(DATA FOR REVIEW Opens)
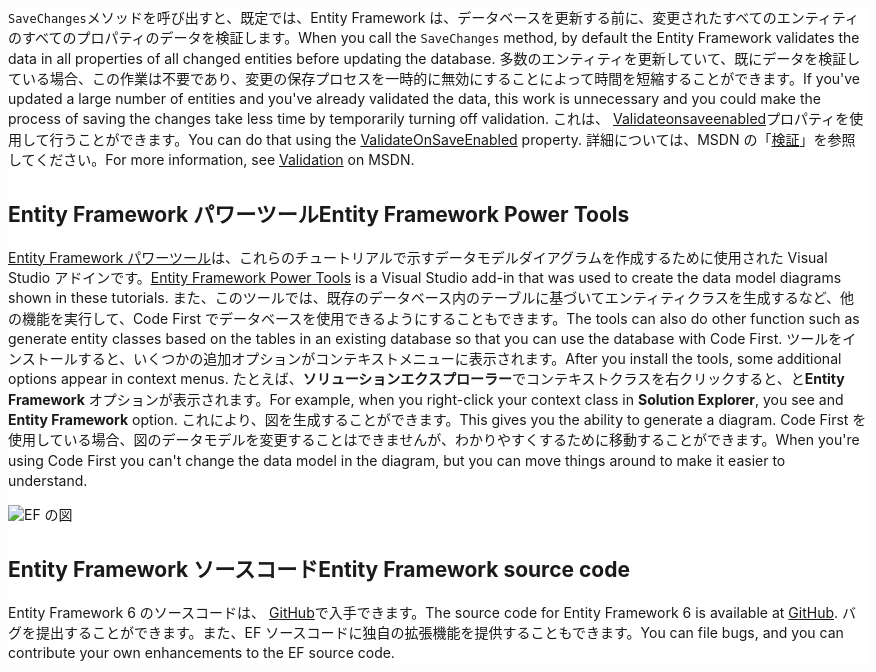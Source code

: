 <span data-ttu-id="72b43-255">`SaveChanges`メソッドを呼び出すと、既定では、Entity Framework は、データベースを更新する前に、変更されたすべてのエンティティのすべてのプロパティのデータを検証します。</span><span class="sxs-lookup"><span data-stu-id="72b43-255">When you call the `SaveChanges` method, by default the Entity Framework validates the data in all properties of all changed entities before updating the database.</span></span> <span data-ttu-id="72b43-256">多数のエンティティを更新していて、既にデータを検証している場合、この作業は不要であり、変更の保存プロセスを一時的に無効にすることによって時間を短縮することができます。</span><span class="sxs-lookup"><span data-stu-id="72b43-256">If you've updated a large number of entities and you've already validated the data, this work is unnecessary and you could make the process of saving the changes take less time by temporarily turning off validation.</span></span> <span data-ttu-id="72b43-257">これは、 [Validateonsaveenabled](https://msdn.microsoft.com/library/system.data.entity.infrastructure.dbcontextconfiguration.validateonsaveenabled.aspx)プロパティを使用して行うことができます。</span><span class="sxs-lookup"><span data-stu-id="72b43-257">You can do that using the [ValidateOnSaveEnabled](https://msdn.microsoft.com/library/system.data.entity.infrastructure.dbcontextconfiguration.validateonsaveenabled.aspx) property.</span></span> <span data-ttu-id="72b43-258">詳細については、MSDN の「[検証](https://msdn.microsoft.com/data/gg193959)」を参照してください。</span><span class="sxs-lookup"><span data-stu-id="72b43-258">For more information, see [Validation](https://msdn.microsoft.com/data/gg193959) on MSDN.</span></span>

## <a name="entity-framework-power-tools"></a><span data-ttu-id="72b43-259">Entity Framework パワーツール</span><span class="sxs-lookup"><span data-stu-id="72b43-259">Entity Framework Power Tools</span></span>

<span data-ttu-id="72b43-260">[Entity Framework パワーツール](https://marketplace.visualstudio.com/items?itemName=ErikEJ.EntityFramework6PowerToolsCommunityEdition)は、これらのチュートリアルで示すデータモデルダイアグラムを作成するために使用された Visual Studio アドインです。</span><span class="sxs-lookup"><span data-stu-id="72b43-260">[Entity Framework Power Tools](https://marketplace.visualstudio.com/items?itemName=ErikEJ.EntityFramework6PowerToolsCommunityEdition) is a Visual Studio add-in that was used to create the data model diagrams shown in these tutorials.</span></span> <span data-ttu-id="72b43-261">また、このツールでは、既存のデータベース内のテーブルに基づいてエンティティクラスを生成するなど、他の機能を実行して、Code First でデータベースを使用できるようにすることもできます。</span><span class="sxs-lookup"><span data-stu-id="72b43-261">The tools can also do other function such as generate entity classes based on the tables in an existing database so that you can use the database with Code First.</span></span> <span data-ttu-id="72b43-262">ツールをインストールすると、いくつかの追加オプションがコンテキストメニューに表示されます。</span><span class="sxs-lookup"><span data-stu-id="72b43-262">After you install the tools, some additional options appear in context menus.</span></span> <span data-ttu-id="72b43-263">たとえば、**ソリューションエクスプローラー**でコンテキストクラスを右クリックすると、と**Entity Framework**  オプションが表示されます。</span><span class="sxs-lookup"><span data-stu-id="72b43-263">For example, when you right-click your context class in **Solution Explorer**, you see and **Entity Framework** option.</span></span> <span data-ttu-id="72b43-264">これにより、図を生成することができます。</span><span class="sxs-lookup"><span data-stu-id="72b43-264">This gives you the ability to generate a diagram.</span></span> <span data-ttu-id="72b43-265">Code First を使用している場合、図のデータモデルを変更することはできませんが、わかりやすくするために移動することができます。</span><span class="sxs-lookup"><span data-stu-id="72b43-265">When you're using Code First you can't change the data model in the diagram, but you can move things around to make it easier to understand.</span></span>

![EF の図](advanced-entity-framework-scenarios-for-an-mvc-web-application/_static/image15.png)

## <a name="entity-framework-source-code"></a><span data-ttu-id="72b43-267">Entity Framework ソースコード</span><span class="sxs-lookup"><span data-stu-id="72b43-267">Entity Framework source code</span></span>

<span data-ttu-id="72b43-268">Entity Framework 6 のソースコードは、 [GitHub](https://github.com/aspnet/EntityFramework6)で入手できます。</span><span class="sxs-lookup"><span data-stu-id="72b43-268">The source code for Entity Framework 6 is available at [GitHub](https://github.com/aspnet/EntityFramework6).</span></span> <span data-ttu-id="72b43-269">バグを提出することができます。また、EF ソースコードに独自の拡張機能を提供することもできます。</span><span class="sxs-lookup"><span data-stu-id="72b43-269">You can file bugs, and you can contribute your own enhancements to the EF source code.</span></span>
(DATA FOR REVIEW Closes)
_EXERCISE REQUIREMENTS:_ The data shown above must be printed again exactly, with no images included.

_EXERCISE RESULT:_
Source code

: <span data-ttu-id="72b43-255">`SaveChanges`メソッドを呼び出すと、既定では、Entity Framework は、データベースを更新する前に、変更されたすべてのエンティティのすべてのプロパティのデータを検証します。</span><span class="sxs-lookup"><span data-stu-id="72b43-255">When you call the `SaveChanges` method, by default the Entity Framework validates the data in all properties of all changed entities before updating the database.</span></span> <span data-ttu-id="72b43-256">多数のエンティティを更新していて、既にデータを検証している場合、この作業は不要であり、変更の保存プロセスを一時的に無効にすることによって時間を短縮することができます。</span><span class="sxs-lookup"><span data-stu-id="72b43-256">If you've updated a large number of entities and you've already validated the data, this work is unnecessary and you could make the process of saving the changes take less time by temporarily turning off validation.</span></span> <span data-ttu-id="72b43-257">これは、 [Validateonsaveenabled](https://msdn.microsoft.com/library/system.data.entity.infrastructure.dbcontextconfiguration.validateonsaveenabled.aspx)プロパティを使用して行うことができます。</span><span class="sxs-lookup"><span data-stu-id="72b43-257">You can do that using the [ValidateOnSaveEnabled](https://msdn.microsoft.com/library/system.data.entity.infrastructure.dbcontextconfiguration.validateonsaveenabled.aspx) property.</span></span> <span data-ttu-id="72b43-258">詳細については、MSDN の「[検証](https://msdn.microsoft.com/data/gg193959)」を参照してください。</span><span class="sxs-lookup"><span data-stu-id="72b43-258">For more information, see [Validation](https://msdn.microsoft.com/data/gg193959) on MSDN.</span></span>

## <a name="entity-framework-power-tools"></a><span data-ttu-id="72b43-259">Entity Framework パワーツール</span><span class="sxs-lookup"><span data-stu-id="72b43-259">Entity Framework Power Tools</span></span>

<span data-ttu-id="72b43-260">[Entity Framework パワーツール](https://marketplace.visualstudio.com/items?itemName=ErikEJ.EntityFramework6PowerToolsCommunityEdition)は、これらのチュートリアルで示すデータモデルダイアグラムを作成するために使用された Visual Studio アドインです。</span><span class="sxs-lookup"><span data-stu-id="72b43-260">[Entity Framework Power Tools](https://marketplace.visualstudio.com/items?itemName=ErikEJ.EntityFramework6PowerToolsCommunityEdition) is a Visual Studio add-in that was used to create the data model diagrams shown in these tutorials.</span></span> <span data-ttu-id="72b43-261">また、このツールでは、既存のデータベース内のテーブルに基づいてエンティティクラスを生成するなど、他の機能を実行して、Code First でデータベースを使用できるようにすることもできます。</span><span class="sxs-lookup"><span data-stu-id="72b43-261">The tools can also do other function such as generate entity classes based on the tables in an existing database so that you can use the database with Code First.</span></span> <span data-ttu-id="72b43-262">ツールをインストールすると、いくつかの追加オプションがコンテキストメニューに表示されます。</span><span class="sxs-lookup"><span data-stu-id="72b43-262">After you install the tools, some additional options appear in context menus.</span></span> <span data-ttu-id="72b43-263">たとえば、**ソリューションエクスプローラー**でコンテキストクラスを右クリックすると、と**Entity Framework**  オプションが表示されます。</span><span class="sxs-lookup"><span data-stu-id="72b43-263">For example, when you right-click your context class in **Solution Explorer**, you see and **Entity Framework** option.</span></span> <span data-ttu-id="72b43-264">これにより、図を生成することができます。</span><span class="sxs-lookup"><span data-stu-id="72b43-264">This gives you the ability to generate a diagram.</span></span> <span data-ttu-id="72b43-265">Code First を使用している場合、図のデータモデルを変更することはできませんが、わかりやすくするために移動することができます。</span><span class="sxs-lookup"><span data-stu-id="72b43-265">When you're using Code First you can't change the data model in the diagram, but you can move things around to make it easier to understand.</span></span>

![EF の図](advanced-entity-framework-scenarios-for-an-mvc-web-application/_static/image15.png)

## <a name="entity-framework-source-code"></a><span data-ttu-id="72b43-267">Entity Framework ソースコード</span><span class="sxs-lookup"><span data-stu-id="72b43-267">Entity Framework source code</span></span>

<span data-ttu-id="72b43-268">Entity Framework 6 のソースコードは、 [GitHub](https://github.com/aspnet/EntityFramework6)で入手できます。</span><span class="sxs-lookup"><span data-stu-id="72b43-268">The source code for Entity Framework 6 is available at [GitHub](https://github.com/aspnet/EntityFramework6).</span></span> <span data-ttu-id="72b43-269">バグを提出することができます。また、EF ソースコードに独自の拡張機能を提供することもできます。</span><span class="sxs-lookup"><span data-stu-id="72b43-269">You can file bugs, and you can contribute your own enhancements to the EF source code.</span></span>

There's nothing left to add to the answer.